The function takes two parameters: the email content and the API key. It then creates the required headers and data for the Text Analytics API and sends a POST request to the API endpoint. The function then extracts the burnout score from the API response and returns it.

To use this function, simply call it with the email content and API key as parameters:

“`python

email_content = “I am feeling really stressed and overwhelmed with my workload.”

api_key = “<YOUR_API_KEY>”

burnout_score = analyze_email_content(email_content, api_key)

print(burnout_score)

This will output a burnout score indicating the severity of the burnout in the email content.

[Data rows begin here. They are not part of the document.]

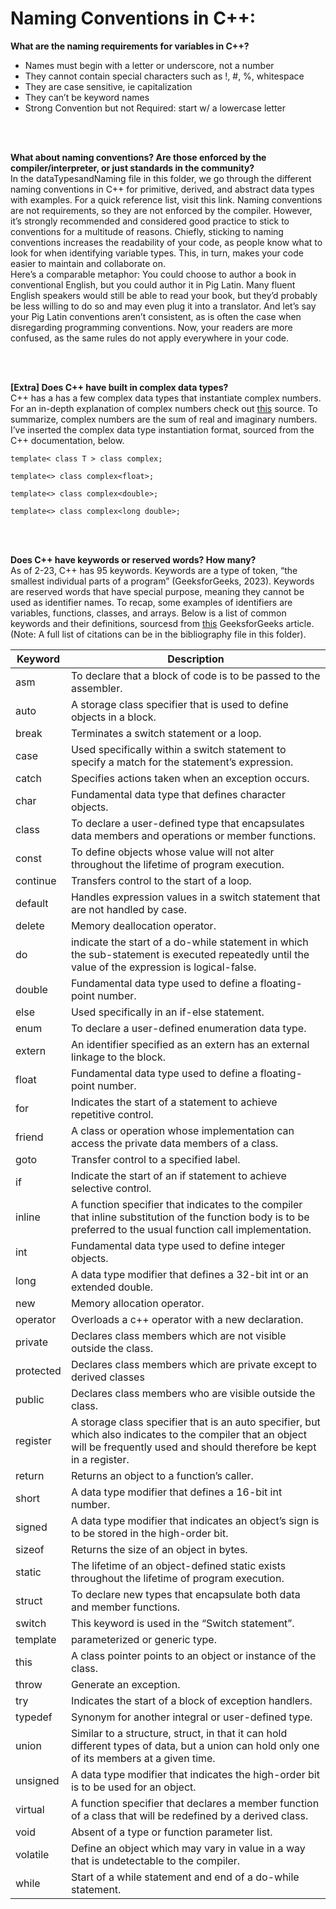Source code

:# Naming Conventions in C++:

**What are the naming requirements for variables in C++?** <br/> 
- Names must begin with a letter or underscore, not a number
- They cannot contain special characters such as !, #, %, whitespace
- They are case sensitive, ie capitalization 
- They can’t be keyword names
- Strong Convention but not Required: start w/ a lowercase letter

<br/> 
<br/> 

**What about naming conventions? Are those enforced by the compiler/interpreter, or just standards in the community?** <br/>
In the dataTypesandNaming file in this folder, we go through the different naming conventions in C++ for primitive, derived, and abstract data types with examples. For a quick reference list, visit this link.
Naming conventions are not requirements, so they are not enforced by the compiler. However, it’s strongly recommended and considered good practice to stick to conventions for a multitude of reasons. Chiefly, sticking to naming conventions increases the readability of your code, as people know what to look for when identifying variable types. This, in turn, makes your code easier to maintain and collaborate on. <br>
Here’s a comparable metaphor: You could choose to author a book in conventional English, but you could author it in Pig Latin. Many fluent English speakers would still be able to read your book, but they’d probably be less willing to do so and may even plug it into a translator. And let’s say your Pig Latin conventions aren’t consistent, as is often the case when disregarding programming conventions. Now, your readers are more confused, as the same rules do not apply everywhere in your code.  

<br/> 
<br/> 

**[Extra] Does C++ have built in complex data types?** <br/>
C++ has a has a few complex data types that instantiate complex numbers. For an in-depth explanation of complex numbers check out [this]([url](https://www.geeksforgeeks.org/naming-convention-in-c/)) source. 
To summarize, complex numbers are the sum of real and imaginary numbers.  <br/>
I’ve inserted the complex data type instantiation format, sourced from the C++ documentation, below.
<br/>

`template< class T >
class complex;` <br/> 


`template<> class complex<float>;` <br/> 

`template<> class complex<double>;` <br/> 

`template<> class complex<long double>;` <br/> 

<br/>
<br/>

**Does C++ have keywords or reserved words? How many?** <br/>
As of 2-23, C++ has 95 keywords. Keywords are a type of token, “the smallest individual parts of a program” (GeeksforGeeks, 2023). Keywords are reserved words that have special purpose, meaning they cannot be used as identifier names. To recap, some examples of identifiers are variables, functions, classes, and arrays. 
Below is a list of common keywords and their definitions, sourcesd from [this](https://www.geeksforgeeks.org/cpp-keywords/) GeeksforGeeks article. (Note: A full list of citations can be in the bibliography file in this folder).

| Keyword | Description |
| ----------- | ----------- |
|asm| To declare that a block of code is to be passed to the assembler.
|auto| A storage class specifier that is used to define objects in a block.
|break| Terminates a switch statement or a loop.
|case| Used specifically within a switch statement to specify a match for the statement’s expression.
|catch| Specifies actions taken when an exception occurs.
|char| Fundamental data type that defines character objects.
|class| To declare a user-defined type that encapsulates data members and operations or member functions.
|const| To define objects whose value will not alter throughout the lifetime of program execution.
|continue|Transfers control to the start of a loop.
|default| Handles expression values in a switch statement that are not handled by case.
|delete| Memory deallocation operator.
|do| indicate the start of a do-while statement in which the sub-statement is executed repeatedly until the value of the expression is logical-false.
|double|  Fundamental data type used to define a floating-point number.
|else| Used specifically in an if-else statement.
|enum| To declare a user-defined enumeration data type.
|extern| An identifier specified as an extern has an external linkage to the block.
|float| Fundamental data type used to define a floating-point number.
|for| Indicates the start of a statement to achieve repetitive control.
|friend| A class or operation whose implementation can access the private data members of a class.
|goto| Transfer control to a specified label.
|if| Indicate the start of an if statement to achieve selective control.
|inline| A function specifier that indicates to the compiler that inline substitution of the function body is to be preferred to the usual function call implementation.
|int| Fundamental data type used to define integer objects.
|long| A data type modifier that defines a 32-bit int or an extended double.
|new| Memory allocation operator.
|operator| Overloads a c++ operator with a new declaration.
|private| Declares class members which are not visible outside the class.
|protected| Declares class members which are private except to derived classes
|public| Declares class members who are visible outside the class.
|register| A storage class specifier that is an auto specifier, but which also indicates to the compiler that an object will be frequently used and should therefore be kept in a register.
|return| Returns an object to a function’s caller.
|short| A data type modifier that defines a 16-bit int number.
|signed| A data type modifier that indicates an object’s sign is to be stored in the high-order bit.
|sizeof| Returns the size of an object in bytes.
|static| The lifetime of an object-defined static exists throughout the lifetime of program execution.
|struct| To declare new types that encapsulate both data and member functions.
|switch| This keyword is used in the “Switch statement”.
|template| parameterized or generic type.
|this| A class pointer points to an object or instance of the class.
|throw| Generate an exception.
|try| Indicates the start of a block of exception handlers.
|typedef| Synonym for another integral or user-defined type.
|union| Similar to a structure, struct, in that it can hold different types of data, but a union can hold only one of its members at a given time.
|unsigned| A data type modifier that indicates the high-order bit is to be used for an object.
|virtual| A function specifier that declares a member function of a class that will be redefined by a derived class.
|void| Absent of a type or function parameter list.
|volatile| Define an object which may vary in value in a way that is undetectable to the compiler.
|while| Start of a while statement and end of a do-while statement.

Step 4: Taking Action to Address Burnout

Once we have identified possible employee burnout using Microsoft AI services connected to Office 365, we can take proactive measures to address the issue. This may include offering support services such as counseling, reducing workload, or implementing flexible working arrangements.

Conclusion

By using Microsoft AI services connected to Office 365, businesses can identify possible employee burnout and take proactive measures to address the issue. By analyzing employee email data using the Text Analytics API, businesses can identify indicators of burnout such as stress, exhaustion, and disengagement. This information can then be used to implement support services and strategies to improve employee well-being, productivity, and retention.